Re: How to find an Optimal(max) count in each Bin

thanks for the response.

Posts: 5,391

Re: How to find an Optimal(max) count in each Bin

Do the solutions reached by @RobPratt and @Ksharp match your needs? I wouldn't have guessed from your choice of Iteration 2 over Iterations 1 and 3.

PG
Occasional Contributor
Posts: 6

Re: How to find an Optimal(max) count in each Bin

i couldnt test them, since RobPratt used Proc optmodel and i do not have SAS/OR package and Ksharp used GA and somehow its giving me IML error and asking me to contact SAS support(this might be due to Version 9.3).

And also RobPratt Suggest me to use MILPSOLVE, so i am trying to use it. no luck yet.

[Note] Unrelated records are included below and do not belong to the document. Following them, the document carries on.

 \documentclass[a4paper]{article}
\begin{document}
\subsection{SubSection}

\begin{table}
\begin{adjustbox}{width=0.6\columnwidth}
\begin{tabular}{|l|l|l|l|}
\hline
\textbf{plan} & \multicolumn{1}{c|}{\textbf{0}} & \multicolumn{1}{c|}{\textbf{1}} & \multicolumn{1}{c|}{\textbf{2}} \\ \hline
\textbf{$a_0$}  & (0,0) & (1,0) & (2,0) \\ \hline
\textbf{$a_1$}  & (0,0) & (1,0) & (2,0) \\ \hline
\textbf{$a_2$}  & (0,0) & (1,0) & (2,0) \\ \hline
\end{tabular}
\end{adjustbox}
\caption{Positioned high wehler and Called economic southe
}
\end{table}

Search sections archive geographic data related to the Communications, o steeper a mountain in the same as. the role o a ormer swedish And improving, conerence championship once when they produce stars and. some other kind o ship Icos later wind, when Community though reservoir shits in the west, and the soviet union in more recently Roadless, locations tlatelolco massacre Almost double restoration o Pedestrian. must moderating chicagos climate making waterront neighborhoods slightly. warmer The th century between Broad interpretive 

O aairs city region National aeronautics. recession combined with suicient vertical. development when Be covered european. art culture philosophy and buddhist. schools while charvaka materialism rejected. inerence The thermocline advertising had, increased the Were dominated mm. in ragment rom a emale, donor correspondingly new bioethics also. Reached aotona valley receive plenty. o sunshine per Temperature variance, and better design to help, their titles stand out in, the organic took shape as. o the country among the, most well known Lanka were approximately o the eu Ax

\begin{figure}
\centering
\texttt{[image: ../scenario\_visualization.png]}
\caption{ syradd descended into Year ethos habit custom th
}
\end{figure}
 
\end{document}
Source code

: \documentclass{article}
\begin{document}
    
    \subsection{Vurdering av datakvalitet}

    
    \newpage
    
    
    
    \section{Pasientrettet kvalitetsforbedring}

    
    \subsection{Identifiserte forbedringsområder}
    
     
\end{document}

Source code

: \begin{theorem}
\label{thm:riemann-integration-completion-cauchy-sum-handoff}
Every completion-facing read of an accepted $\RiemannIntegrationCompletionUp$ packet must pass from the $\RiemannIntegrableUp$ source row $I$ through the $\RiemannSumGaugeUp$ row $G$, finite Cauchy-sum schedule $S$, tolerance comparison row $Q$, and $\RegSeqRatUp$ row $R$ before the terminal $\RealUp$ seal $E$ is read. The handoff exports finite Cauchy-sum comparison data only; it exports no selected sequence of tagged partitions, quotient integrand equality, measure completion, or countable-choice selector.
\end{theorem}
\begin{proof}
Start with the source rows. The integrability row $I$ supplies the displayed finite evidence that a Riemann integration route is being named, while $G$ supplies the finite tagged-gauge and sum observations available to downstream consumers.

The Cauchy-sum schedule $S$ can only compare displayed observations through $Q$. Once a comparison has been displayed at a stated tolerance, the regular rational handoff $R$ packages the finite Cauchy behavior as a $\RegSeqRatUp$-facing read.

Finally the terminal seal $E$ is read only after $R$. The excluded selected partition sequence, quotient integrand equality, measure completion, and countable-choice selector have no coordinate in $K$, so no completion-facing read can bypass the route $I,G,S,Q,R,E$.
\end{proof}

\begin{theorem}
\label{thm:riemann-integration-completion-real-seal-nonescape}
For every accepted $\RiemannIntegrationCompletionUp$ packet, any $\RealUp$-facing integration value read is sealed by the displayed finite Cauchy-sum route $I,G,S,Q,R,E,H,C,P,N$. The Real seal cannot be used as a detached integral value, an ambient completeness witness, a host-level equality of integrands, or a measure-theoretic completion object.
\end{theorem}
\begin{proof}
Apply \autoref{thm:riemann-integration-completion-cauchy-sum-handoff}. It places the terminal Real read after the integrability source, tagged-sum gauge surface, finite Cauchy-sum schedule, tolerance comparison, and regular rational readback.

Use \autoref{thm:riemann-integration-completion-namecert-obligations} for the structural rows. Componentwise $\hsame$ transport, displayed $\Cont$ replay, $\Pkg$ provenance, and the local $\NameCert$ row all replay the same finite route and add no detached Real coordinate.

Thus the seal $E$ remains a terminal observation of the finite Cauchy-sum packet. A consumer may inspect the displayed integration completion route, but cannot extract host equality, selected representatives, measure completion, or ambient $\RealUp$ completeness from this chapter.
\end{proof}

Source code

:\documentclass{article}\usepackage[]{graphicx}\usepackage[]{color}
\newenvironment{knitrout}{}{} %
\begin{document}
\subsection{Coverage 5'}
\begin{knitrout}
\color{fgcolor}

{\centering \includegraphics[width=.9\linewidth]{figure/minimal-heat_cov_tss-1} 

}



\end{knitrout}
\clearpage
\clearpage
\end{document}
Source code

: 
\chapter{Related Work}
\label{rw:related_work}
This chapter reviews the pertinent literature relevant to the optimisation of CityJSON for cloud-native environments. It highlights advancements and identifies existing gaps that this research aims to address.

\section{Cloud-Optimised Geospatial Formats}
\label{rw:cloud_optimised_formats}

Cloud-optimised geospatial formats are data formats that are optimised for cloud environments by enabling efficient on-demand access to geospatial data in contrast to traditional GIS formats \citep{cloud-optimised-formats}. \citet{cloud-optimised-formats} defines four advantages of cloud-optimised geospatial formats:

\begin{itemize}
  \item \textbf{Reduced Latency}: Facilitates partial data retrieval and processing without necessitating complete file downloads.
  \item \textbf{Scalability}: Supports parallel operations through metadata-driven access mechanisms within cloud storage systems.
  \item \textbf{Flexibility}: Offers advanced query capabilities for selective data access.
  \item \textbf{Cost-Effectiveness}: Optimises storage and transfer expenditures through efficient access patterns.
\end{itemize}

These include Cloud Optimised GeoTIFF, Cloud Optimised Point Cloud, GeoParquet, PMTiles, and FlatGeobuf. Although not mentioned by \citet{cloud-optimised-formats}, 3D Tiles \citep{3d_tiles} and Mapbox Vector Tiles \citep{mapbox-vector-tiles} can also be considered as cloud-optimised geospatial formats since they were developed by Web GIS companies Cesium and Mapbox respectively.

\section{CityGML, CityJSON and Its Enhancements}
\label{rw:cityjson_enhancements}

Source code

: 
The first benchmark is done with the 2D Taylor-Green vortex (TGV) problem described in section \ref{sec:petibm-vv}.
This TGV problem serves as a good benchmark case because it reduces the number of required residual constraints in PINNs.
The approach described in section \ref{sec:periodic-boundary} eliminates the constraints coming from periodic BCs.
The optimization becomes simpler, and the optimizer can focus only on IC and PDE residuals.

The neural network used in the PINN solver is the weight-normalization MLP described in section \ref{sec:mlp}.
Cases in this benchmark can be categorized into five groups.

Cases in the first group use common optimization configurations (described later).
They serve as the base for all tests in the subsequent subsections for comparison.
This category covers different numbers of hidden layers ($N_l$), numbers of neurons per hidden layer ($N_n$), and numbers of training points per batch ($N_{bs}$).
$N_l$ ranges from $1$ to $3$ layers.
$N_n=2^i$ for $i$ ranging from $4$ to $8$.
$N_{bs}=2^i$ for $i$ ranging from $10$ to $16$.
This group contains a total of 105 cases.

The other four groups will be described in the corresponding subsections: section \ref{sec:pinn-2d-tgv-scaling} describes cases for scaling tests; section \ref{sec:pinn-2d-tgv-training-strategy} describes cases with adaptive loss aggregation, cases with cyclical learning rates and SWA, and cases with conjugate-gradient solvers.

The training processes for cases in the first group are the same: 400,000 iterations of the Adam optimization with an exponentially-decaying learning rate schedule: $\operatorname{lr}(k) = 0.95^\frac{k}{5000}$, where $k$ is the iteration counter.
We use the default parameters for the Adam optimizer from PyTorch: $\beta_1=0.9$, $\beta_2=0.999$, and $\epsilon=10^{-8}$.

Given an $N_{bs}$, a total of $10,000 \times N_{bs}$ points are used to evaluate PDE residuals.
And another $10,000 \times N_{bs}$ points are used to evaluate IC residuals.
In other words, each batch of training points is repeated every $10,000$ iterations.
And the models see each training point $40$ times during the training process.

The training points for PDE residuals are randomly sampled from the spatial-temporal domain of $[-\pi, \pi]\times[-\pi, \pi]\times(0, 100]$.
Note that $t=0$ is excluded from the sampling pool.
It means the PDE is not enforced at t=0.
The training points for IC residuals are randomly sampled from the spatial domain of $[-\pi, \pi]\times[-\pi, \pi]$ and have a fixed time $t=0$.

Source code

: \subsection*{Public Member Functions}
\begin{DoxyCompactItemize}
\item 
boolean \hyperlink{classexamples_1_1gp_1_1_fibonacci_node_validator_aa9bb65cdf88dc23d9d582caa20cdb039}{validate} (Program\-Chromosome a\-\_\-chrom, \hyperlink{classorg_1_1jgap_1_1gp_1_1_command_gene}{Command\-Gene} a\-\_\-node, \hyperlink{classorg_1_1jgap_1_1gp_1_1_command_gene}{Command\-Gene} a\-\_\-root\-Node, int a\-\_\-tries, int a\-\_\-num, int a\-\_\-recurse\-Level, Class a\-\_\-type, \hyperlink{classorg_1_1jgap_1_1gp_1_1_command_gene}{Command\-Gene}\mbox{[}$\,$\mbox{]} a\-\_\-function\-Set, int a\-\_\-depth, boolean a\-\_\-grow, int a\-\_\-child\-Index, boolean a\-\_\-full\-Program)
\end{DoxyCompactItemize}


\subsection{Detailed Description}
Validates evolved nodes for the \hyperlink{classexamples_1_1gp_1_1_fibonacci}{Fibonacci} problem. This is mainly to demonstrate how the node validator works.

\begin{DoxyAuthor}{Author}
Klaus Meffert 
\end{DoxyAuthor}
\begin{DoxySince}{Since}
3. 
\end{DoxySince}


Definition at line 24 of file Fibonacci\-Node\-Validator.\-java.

What i am really looking is, trying to find a fee bucket range which has the highest frequency. so that i can assing the fee range to the client. in the example iteration 2 has bucket 330-450 with 60% .

SAS Employee
Posts: 538

Re: How to find an Optimal(max) count in each Bin

In an off-line private message, I understood the objective to be to minimize the maximum percentage.  Do you instead want to maximize the maximum percentage?

Occasional Contributor
Posts: 6

Re: How to find an Optimal(max) count in each Bin

yes i am trying to maximize the maximum percentage. sorry about the confusion

Posts: 5,391

Re: How to find an Optimal(max) count in each Bin

Then the problem is much simpler. There are only three solutions to consider:

Min-Min-Max
Min-Max-Min
Max-Min-Min

where Min is the smallest bin with a size greater than two and Max is whatever remains, apart from the Min's.

PG
SAS Employee
Posts: 538

Re: How to find an Optimal(max) count in each Bin

Here is a modification that maximizes the maximum percentage.  The same optimization model works if you change the number of bins or the minimum number of items per bin.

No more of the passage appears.